Task details
Using the records below, find every line that includes "values" and copy it.

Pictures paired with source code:
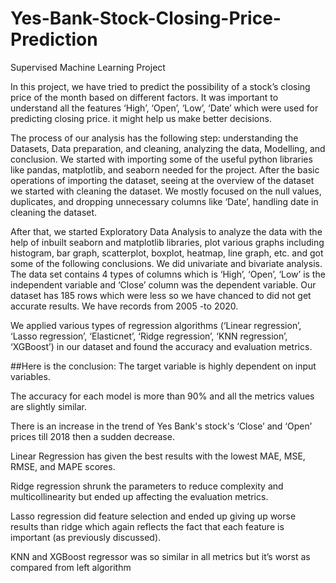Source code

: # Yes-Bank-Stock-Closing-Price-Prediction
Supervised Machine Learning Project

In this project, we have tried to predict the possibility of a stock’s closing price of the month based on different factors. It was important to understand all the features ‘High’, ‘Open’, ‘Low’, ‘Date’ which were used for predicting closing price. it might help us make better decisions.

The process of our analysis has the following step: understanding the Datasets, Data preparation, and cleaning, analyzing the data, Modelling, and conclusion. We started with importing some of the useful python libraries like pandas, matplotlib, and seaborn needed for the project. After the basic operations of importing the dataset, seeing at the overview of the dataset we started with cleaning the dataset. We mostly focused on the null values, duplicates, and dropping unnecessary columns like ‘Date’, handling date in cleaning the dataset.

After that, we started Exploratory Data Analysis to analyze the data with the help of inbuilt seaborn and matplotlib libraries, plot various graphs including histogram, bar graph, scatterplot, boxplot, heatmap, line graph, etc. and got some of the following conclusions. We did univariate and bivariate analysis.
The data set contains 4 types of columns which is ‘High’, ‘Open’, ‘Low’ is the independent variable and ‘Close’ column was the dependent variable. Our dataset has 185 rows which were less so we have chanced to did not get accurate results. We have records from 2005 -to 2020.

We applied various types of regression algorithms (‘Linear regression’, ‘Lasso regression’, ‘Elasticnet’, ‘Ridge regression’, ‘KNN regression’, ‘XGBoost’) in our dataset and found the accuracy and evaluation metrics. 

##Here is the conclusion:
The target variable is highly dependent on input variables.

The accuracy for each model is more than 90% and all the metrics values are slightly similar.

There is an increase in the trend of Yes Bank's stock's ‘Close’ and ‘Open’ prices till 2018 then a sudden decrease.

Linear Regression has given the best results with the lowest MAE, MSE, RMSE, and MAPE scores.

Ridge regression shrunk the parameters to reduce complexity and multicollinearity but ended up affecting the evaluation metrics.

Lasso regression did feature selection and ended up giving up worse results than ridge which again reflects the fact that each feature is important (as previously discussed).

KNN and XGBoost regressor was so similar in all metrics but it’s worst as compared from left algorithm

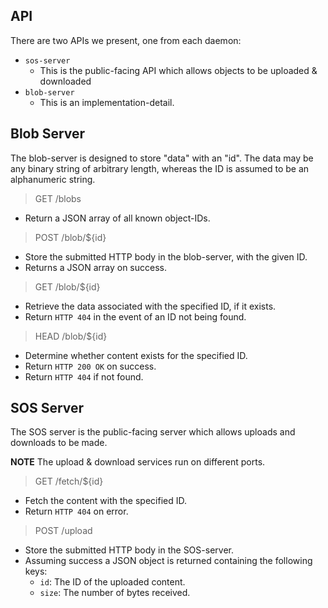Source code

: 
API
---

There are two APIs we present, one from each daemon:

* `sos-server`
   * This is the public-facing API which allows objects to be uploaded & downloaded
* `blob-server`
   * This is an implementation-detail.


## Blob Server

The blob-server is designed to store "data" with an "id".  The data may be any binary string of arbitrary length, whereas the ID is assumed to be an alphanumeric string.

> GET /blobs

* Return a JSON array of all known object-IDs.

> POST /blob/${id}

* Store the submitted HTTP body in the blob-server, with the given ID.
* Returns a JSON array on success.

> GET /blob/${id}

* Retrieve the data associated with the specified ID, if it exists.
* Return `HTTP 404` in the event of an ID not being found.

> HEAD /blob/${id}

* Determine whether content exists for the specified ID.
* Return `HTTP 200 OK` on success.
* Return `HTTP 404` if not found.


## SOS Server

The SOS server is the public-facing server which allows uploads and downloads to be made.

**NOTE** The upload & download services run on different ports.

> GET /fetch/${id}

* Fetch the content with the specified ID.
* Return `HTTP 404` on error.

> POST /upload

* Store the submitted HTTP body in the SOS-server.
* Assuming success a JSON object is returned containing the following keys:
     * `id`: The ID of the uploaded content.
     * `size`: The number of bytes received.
--
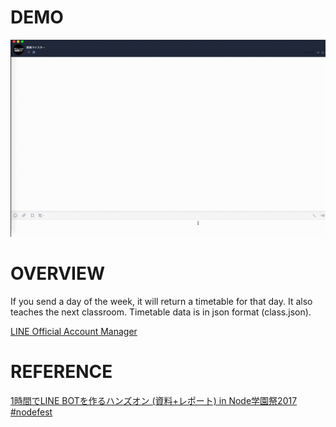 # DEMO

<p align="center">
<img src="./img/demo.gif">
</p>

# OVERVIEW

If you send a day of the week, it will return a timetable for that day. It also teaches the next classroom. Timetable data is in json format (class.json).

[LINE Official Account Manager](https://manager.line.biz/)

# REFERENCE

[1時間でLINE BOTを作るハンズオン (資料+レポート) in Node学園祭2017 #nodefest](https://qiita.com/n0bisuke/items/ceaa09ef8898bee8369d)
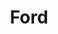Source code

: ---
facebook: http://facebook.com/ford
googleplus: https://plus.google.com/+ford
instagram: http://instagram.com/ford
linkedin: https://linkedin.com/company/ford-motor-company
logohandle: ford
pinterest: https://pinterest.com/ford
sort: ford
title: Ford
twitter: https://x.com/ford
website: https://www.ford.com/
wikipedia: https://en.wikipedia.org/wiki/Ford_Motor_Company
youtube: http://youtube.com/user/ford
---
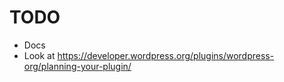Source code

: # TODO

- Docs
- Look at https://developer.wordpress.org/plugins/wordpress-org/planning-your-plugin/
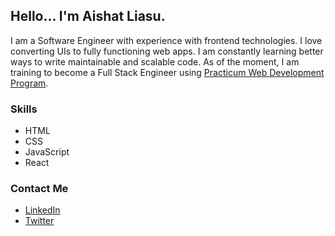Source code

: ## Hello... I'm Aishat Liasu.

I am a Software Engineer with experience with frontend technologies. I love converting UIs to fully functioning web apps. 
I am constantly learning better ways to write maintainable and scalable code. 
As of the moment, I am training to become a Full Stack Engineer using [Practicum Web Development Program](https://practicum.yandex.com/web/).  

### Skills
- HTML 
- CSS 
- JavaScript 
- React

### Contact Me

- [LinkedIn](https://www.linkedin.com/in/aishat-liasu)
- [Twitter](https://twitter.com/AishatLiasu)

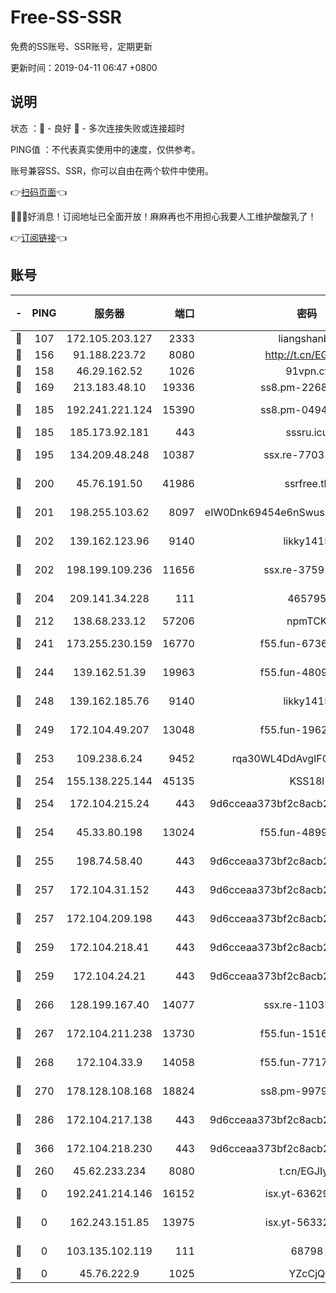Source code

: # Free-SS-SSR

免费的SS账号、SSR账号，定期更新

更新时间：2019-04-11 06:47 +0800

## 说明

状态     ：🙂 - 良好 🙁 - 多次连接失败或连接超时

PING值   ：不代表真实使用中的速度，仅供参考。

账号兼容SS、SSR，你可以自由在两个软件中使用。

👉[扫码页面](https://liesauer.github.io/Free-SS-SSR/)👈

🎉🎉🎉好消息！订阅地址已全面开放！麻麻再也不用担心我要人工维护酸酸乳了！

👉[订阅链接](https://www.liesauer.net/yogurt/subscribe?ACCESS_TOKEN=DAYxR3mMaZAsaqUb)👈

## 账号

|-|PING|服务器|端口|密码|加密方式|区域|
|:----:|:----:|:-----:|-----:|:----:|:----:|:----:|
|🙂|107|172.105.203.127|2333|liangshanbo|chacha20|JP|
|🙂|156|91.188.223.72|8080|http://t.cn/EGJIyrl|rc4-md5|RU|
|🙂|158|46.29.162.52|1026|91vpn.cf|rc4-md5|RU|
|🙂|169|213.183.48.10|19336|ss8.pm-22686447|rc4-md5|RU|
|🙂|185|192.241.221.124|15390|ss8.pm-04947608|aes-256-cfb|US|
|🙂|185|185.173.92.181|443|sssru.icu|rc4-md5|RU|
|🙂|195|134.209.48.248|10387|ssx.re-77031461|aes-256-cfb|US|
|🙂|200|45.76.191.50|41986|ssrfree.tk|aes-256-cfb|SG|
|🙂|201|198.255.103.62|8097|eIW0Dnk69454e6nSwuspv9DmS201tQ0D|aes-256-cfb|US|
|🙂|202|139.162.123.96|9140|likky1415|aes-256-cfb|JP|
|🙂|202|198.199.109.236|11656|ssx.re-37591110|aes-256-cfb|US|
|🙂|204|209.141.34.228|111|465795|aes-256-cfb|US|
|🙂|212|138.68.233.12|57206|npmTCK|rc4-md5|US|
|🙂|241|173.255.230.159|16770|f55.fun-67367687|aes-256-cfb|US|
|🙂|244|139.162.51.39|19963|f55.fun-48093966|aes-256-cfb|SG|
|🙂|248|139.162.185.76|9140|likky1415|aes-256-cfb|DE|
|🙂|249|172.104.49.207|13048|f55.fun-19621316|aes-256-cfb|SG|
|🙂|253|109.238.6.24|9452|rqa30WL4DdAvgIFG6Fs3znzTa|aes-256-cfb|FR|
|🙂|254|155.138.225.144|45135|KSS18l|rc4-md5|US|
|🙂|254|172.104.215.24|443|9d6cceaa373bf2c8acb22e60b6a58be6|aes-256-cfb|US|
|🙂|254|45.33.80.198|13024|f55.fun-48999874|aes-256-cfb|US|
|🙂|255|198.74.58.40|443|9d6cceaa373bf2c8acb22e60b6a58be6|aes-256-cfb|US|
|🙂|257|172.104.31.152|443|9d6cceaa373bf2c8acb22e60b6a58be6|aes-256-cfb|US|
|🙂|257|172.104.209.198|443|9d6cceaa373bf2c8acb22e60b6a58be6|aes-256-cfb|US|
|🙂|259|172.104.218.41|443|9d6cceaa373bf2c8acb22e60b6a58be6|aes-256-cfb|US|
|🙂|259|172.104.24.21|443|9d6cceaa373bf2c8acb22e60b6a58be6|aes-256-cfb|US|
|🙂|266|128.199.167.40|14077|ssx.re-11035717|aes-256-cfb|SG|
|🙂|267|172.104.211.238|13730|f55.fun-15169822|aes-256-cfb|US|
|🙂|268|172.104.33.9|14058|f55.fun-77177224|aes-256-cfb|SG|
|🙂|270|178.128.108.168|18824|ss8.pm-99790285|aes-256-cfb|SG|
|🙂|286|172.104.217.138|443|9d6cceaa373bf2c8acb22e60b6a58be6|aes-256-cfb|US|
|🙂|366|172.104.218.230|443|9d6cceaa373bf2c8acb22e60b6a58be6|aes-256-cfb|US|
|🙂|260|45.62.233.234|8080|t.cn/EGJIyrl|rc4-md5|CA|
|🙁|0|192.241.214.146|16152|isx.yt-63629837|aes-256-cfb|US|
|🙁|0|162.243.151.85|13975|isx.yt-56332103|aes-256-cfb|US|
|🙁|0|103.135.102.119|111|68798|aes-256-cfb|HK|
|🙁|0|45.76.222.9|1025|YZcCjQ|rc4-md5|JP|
---
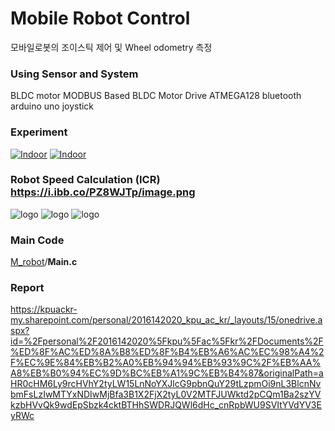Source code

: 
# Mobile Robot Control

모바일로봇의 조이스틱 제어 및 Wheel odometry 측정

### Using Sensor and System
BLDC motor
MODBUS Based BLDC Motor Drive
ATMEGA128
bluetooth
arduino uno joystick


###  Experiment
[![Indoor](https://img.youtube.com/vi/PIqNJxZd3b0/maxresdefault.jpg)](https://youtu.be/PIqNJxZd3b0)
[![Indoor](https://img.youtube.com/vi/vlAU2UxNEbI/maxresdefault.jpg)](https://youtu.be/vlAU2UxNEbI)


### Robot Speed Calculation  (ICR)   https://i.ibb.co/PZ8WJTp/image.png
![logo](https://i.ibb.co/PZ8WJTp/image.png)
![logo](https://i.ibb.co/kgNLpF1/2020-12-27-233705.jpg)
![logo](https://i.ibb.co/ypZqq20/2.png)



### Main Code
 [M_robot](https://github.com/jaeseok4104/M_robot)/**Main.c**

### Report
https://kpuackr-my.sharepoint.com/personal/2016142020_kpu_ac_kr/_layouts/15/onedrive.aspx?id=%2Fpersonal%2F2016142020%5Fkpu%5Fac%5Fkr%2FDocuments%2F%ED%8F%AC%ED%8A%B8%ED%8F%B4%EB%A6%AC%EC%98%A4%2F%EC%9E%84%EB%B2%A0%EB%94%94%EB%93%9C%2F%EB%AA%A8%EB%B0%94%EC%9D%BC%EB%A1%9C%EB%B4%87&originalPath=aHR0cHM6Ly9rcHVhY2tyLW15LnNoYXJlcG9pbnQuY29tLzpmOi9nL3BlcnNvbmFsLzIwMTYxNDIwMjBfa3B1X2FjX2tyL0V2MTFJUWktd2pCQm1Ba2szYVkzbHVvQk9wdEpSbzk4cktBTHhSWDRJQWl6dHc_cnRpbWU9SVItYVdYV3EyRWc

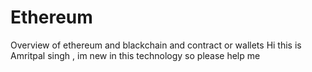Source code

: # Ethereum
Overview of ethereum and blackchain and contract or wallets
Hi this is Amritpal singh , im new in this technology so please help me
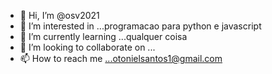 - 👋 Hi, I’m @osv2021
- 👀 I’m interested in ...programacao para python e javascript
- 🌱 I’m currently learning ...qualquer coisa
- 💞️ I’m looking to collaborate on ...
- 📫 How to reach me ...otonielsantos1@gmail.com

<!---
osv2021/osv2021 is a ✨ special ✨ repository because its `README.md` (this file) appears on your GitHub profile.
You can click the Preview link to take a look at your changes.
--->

Task result
The process of our analysis has the following step: understanding the Datasets, Data preparation, and cleaning, analyzing the data, Modelling, and conclusion. We started with importing some of the useful python libraries like pandas, matplotlib, and seaborn needed for the project. After the basic operations of importing the dataset, seeing at the overview of the dataset we started with cleaning the dataset. We mostly focused on the null values, duplicates, and dropping unnecessary columns like ‘Date’, handling date in cleaning the dataset.
The accuracy for each model is more than 90% and all the metrics values are slightly similar.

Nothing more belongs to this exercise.